Oates didn't like the process either. "When we were doing the videos back in the early days of MTV, you know, I said, 'Man, I'm glad I'm a musician and not an actor,'" he told Entertainment Weekly. "I couldn't handle it. I'm not used to being someone else other than me."

Hall and Oates sued a granola company

Although Daryl Hall and John Oates prefer for their double act to be referred to as such, it's commonly abbreviated to just their last names, like that of other duos. In terms of name recognition, Hall and Oates is right up there with Simon and Garfunkel, or Loggins and Messina. Nevertheless, if an unauthorized party uses even a variation of the shorthand, vernacular version of the pair's names, they will be hearing from Daryl Hall and John Oates' lawyer.
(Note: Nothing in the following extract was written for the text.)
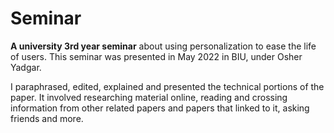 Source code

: # Seminar
**A university 3rd year seminar** about using personalization to ease the life of users.
This seminar was presented in May 2022 in BIU, under Osher Yadgar.

I paraphrased, edited, explained and presented the technical portions of the paper. It involved researching material online, reading and crossing information from other related papers and papers that linked to it, asking friends and more.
Nekisia Davis founded Early Bird, a Brooklyn-based producer of high-end, expensive, small-batch granola. Among its products: a line of granola called Haulin' Oats — which sounds exactly like "Hall and Oates" when said out loud. According to the Page Six, the band Hall and Oates sued the makers of Haulin' Oats in 2015, alleging that the product's name "is an obvious play upon Plaintiff's well-known Hall & Oates mark, and was selected by the defendant in an effort to trade off of the fame and notoriety associated with" the pop duo. The suit wanted Early Bird to cease using the Haulin' Oats name and also sought financial compensation.

Oates' mustache is a very meaningful mustache

The music of Daryl Hall and John Oates was a product of its time, but the group also rocked appearances that were also very much of the late 1970s and 1980s. In other words, Hall sported a towering blond mullet, which was the style at the time, while Oates possessed one of the thickest and most glorious mustaches this side of Tom Selleck.

It's fitting for a band that so dominated the '80s to have its final big hit in 1990 — "So Close" hit #11 on the pop chart that year, near the time Hall and Oates played a two-night festival concert in Japan. Oates closed that very big chapter of his life with a massive symbolic act: He shaved off the mustache that had been with him for the entire time he'd been famous. "No one will ever understand how much that mustache affected my life," Oates wrote in his memoir, Change of Seasons. "It came to represent all the swarthy and hirsute excesses of the 1980s. And it also represented me. Suddenly, I resented." And so, off it went in the bathroom of Oates' Tokyo hotel room. Oates remained facial-hair free for most of the '90s, although nowadays he'll publicly appear both with and without the 'stache.